Setting Up a Cloud Server for Data Analysis
Last updated: January 18, 2021
Table of contents:
It is often helpful to use a cloud server for long-running analyses, or for working with datasets larger than the memory on your local system. This can be a daunting process if you haven’t done it before. Fortunately there are some great resources available to walk you through this process, which I have compiled here.
Choosing a cloud computing platform
The big 3 cloud computing platform are Amazon Web Services, Google Cloud, and Microsoft Azure. These all work fine, but can be quite complex to set up.

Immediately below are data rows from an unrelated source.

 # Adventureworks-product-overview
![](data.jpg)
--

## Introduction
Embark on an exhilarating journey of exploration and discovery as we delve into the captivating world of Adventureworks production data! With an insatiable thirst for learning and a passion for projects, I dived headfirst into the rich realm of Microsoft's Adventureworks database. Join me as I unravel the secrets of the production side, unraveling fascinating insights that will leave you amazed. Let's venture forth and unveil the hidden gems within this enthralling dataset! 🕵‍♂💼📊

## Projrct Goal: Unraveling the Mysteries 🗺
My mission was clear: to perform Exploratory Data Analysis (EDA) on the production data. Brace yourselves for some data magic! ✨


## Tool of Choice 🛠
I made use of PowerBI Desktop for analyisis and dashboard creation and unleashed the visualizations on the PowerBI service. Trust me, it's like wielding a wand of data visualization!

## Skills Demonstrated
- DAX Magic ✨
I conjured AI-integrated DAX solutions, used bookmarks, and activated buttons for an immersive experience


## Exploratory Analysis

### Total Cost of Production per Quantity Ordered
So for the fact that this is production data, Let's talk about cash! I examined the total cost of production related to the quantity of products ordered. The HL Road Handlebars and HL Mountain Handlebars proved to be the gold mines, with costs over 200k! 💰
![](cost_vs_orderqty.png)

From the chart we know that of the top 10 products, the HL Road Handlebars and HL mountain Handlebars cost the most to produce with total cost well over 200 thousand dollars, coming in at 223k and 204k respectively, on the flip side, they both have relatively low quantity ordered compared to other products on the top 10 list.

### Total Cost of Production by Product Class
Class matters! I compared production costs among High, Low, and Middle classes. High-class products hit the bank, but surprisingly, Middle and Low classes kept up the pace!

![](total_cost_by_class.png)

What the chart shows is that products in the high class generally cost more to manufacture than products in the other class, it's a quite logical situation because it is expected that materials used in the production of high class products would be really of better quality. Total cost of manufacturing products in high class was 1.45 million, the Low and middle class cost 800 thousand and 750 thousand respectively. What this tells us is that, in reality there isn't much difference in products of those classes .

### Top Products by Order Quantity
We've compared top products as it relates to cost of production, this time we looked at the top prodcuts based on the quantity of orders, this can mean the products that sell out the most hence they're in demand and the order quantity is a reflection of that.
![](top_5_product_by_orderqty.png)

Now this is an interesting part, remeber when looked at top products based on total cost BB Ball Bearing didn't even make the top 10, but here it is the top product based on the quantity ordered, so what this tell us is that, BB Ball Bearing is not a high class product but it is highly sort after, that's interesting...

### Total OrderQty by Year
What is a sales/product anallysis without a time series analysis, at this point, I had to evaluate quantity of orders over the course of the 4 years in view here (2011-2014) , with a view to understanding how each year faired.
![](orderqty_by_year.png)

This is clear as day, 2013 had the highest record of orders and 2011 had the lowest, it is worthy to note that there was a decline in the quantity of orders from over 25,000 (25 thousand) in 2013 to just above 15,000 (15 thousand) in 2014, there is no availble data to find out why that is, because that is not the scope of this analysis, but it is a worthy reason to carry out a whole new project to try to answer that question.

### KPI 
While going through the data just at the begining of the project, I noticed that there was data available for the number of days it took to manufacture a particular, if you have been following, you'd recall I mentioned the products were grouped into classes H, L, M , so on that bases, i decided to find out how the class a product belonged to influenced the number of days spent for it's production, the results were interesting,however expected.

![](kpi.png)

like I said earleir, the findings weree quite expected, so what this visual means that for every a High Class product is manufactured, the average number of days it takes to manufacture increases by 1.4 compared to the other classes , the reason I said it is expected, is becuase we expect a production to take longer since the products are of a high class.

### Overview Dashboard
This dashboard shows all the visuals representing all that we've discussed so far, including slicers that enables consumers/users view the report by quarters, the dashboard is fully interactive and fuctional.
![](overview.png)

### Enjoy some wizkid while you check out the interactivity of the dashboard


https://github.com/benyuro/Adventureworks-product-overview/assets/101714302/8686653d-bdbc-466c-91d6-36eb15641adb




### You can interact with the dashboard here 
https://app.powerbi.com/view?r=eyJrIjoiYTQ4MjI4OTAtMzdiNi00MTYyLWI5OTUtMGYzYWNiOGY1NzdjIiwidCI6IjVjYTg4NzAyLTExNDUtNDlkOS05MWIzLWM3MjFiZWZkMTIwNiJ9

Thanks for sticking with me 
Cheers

You may also want to look at Digital Ocean and Linode (these are referral links). The setup process and management interfaces for both are much simpler than AWS and they all cost about the same. I personally use Linode by default when I need cloud computing, but do your own research and price comparisons to figure out what will work best for you – and note there are lots of alternatives to these cloud platforms that I haven’t mentioned here.
Choosing a server
When you provision a cloud server, you will need to make some up-front decisions that can be difficult to change later:
- Server specs: This depends on your workload, but I typically recommend starting with a cheap server (usually $5 or $10/month) to experiment with before moving to a more expensive server. Note that if you want to upgrade your server specs, you may need to rebuild your setup from scratch (or partially).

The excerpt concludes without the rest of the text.